## Problem to work on
The response must consist of each line in the listing that has the word "Flow" in it.
:::
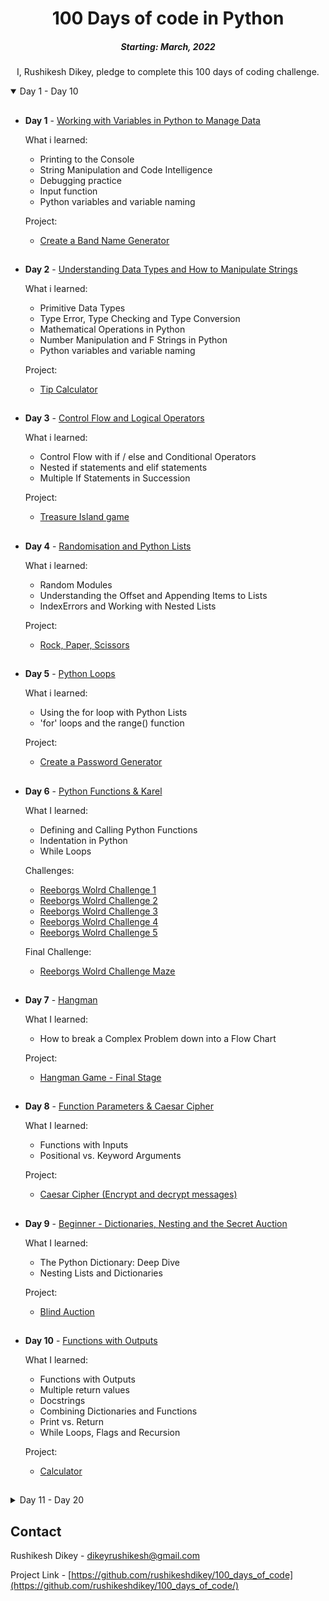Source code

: <h1 align="center"> 
100 Days of code in Python
</h1>
<h5 align="center">
Starting: March, 2022
</h5>

<p align="center">
I, Rushikesh Dikey, pledge to complete this 100 days of coding challenge.
</p>

<details open="open">
    <summary>Day 1 - Day 10</summary>
    
##
- <b>Day 1</b> - [Working with Variables in Python to Manage Data](https://github.com/rushikeshdikey/100_days_of_code/tree/master/day_01)

    What i learned:
    - Printing to the Console
    - String Manipulation and Code Intelligence
    - Debugging practice
    - Input function
    - Python variables and variable naming
    
    Project:
    - [Create a Band Name Generator](https://github.com/rushikeshdikey/100_days_of_code/tree/master/day_01)
##
- <b>Day 2</b> - [Understanding Data Types and How to Manipulate Strings](https://github.com/rushikeshdikey/100_days_of_code/tree/master/day_02)

    What i learned:
    - Primitive Data Types
    - Type Error, Type Checking and Type Conversion
    - Mathematical Operations in Python
    - Number Manipulation and F Strings in Python
    - Python variables and variable naming

    Project:
    - [Tip Calculator](https://github.com/rushikeshdikey/100_days_of_code/tree/master/day_02)
##
- <b>Day 3</b> - [Control Flow and Logical Operators](https://github.com/rushikeshdikey/100_days_of_code/tree/master/day_03)

    What i learned:
    - Control Flow with if / else and Conditional Operators
    - Nested if statements and elif statements
    - Multiple If Statements in Succession

    Project:
    - [Treasure Island game](https://github.com/rushikeshdikey/100_days_of_code/tree/master/day_03)
##
- <b>Day 4</b> - [Randomisation and Python Lists](https://github.com/rushikeshdikey/100_days_of_code/tree/master/day_04)

    What i learned:
    - Random Modules
    - Understanding the Offset and Appending Items to Lists
    - IndexErrors and Working with Nested Lists

    Project:
    - [Rock, Paper, Scissors](https://github.com/rushikeshdikey/100_days_of_code/tree/master/day_04)
##
- <b>Day 5</b> - [Python Loops](https://github.com/rushikeshdikey/100_days_of_code/tree/master/day_05)

    What i learned:
    - Using the for loop with Python Lists
    - 'for' loops and the range() function

    Project:
    - [Create a Password Generator](https://github.com/rushikeshdikey/100_days_of_code/tree/master/day_05)
##
- <b>Day 6</b> - [Python Functions & Karel](https://github.com/rushikeshdikey/100_days_of_code/tree/master/day_06)

    What I learned:
    - Defining and Calling Python Functions
    - Indentation in Python
    - While Loops

    Challenges:
    - [Reeborgs Wolrd Challenge 1](https://lnkd.in/gMVk8VDA)
    - [Reeborgs Wolrd Challenge 2](https://lnkd.in/ggaN6aVb)
    - [Reeborgs Wolrd Challenge 3](https://lnkd.in/gJ5uVR3q)
    - [Reeborgs Wolrd Challenge 4](https://lnkd.in/g4Y3ED3H)
    - [Reeborgs Wolrd Challenge 5](https://lnkd.in/gJY5jB8h)
    
    Final Challenge:
    - [Reeborgs Wolrd Challenge Maze](https://github.com/rushikeshdikey/100_days_of_code/tree/master/day_06)
##
- <b>Day 7</b> - [Hangman](https://github.com/rushikeshdikey/100_days_of_code/tree/master/day_07)

    What I learned:
    - How to break a Complex Problem down into a Flow Chart
    
    Project:
    - [Hangman Game - Final Stage](https://github.com/rushikeshdikey/100_days_of_code/tree/master/day_07)
##
- <b>Day 8</b> - [Function Parameters & Caesar Cipher](https://github.com/rushikeshdikey/100_days_of_code/tree/master/day_08)

    What I learned:
    - Functions with Inputs
    - Positional vs. Keyword Arguments
    
    Project:
    - [Caesar Cipher (Encrypt and decrypt messages)](https://github.com/rushikeshdikey/100_days_of_code/tree/master/day_08)
##
- <b>Day 9</b> - [Beginner - Dictionaries, Nesting and the Secret Auction](https://github.com/rushikeshdikey/100_days_of_code/tree/master/day_09)

    What I learned:
    - The Python Dictionary: Deep Dive
    - Nesting Lists and Dictionaries

    Project:
    - [Blind Auction](https://github.com/rushikeshdikey/100_days_of_code/tree/master/day_09)
##
- <b>Day 10</b> - [Functions with Outputs](https://github.com/rushikeshdikey/100_days_of_code/tree/master/day_10)

    What I learned:
    - Functions with Outputs
    - Multiple return values
    - Docstrings
    - Combining Dictionaries and Functions
    - Print vs. Return
    - While Loops, Flags and Recursion

    Project:
    - [Calculator](https://github.com/rushikeshdikey/100_days_of_code/tree/master/day_10)
##
</details>
<details>
    <summary>Day 11 - Day 20</summary>

##
- <b>Day 11</b> - [The Blackjack Capstone Project](https://github.com/rushikeshdikey/100_days_of_code/tree/master/day_11)

    Capstone Project:
    - [Blackjack](https://github.com/rushikeshdikey/100_days_of_code/tree/master/day_11)
##
- <b>Day 12</b> - [Scope & Number Guessing Game](https://github.com/rushikeshdikey/100_days_of_code/day_0112)

    What I learned:
    - Namespaces: Local vs. Global Scope
    - Does Python Have Block Scope?
    - How to Modify a Global Variable
    - Python Constants and Global Scope

    Project:
    - [Guess the Number](https://github.com/rushikeshdikey/100_days_of_code/tree/master/day_12)
##
- <b>Day 13</b> - [Debugging: How to Find and Fix Errors in your Code](https://github.com/rushikeshdikey/100_days_of_code/tree/master/day_13)

    What I learned:
    - Describe the Problem
    - Reproduce the Bug
    - Play Computer and Evaluate Each Line
    - Fix Errors and Watch for Red Underlines
    - Squash bugs with a print() Statement
    - Use a Debugger

    Debugging of Projects:
    - [Debugging Odd or Even](https://github.com/rushikeshdikey/100_days_of_code/tree/master/day_13)

    Tools user for Debugging:
    - [Python Tutor](https://pythontutor.com/)
    - [Thonny](https://thonny.org/)
##
- <b>Day 14</b> - [Higher Lower Game Project](https://github.com/rushikeshdikey/100_days_of_code/tree/master/day_14)

    Project:
    - [Higher Lower Game](https://github.com/rushikeshdikey/100_days_of_code/tree/master/day_14)
##
- <b>Day 15</b> - [Local Development Environment Setup & the Coffee Machine](https://github.com/rushikeshdikey/100_days_of_code/tree/master/day_15)

    What I learned:
    - Download and install Python Locally
    - Download and install PyCharm for Windows
    - PyCharm's Features
  
    Project:
    - [Coffee Machine](https://github.com/rushikeshdikey/100_days_of_code/tree/master/day_15)
##

- <b>Day 16</b> - [OPP Concept and Coffee machine using OOP's](https://github.com/rushikeshdikey/100_days_of_code/tree/master/day_16)

    What I learned:
    - Why and How OOP
    - How to use classes and objects
    - Constructing objects and accessing attributes
    - Modifying objects and calling methods
    - Adding Python packages
  
    Project:
    - [Coffee Machine using OOP](https://github.com/rushikeshdikey/100_days_of_code/tree/master/day_16)
##

- <b>Day 17</b> - [The Quiz project & OOP benefits](https://github.com/rushikeshdikey/100_days_of_code/tree/master/day_17)

    What I learned:
    - How to create your own Class in Python
    - Working with Attributes, Class Constructors and the __init__() functions
    - Adding methods to a Class
    - Benefits of OOP
  
    Project:
    - [Quiz-Game](https://github.com/rushikeshdikey/100_days_of_code/tree/master/day_17)
## 

- <b>Day 18</b> - [Turtle & Graphical User Interface(GUI)](https://github.com/rushikeshdikey/100_days_of_code/tree/master/day_17)

    What I learned:
    - About Turtle module
    - Importing module, Installing package
    - Generate random RGB
    - Extract RGB values image
  
    Project:
    - [Turtle-Project](https://github.com/rushikeshdikey/100_days_of_code/tree/master/day_18)
## 
</details>


<!-- CONTACT -->
## Contact

Rushikesh Dikey - dikeyrushikesh@gmail.com

Project Link - [https://github.com/rushikeshdikey/100_days_of_code](https://github.com/rushikeshdikey/100_days_of_code/)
:::
## Result
- <b>Day 3</b> - [Control Flow and Logical Operators](https://github.com/rushikeshdikey/100_days_of_code/tree/master/day_03)
    - Control Flow with if / else and Conditional Operators
    - How to break a Complex Problem down into a Flow Chart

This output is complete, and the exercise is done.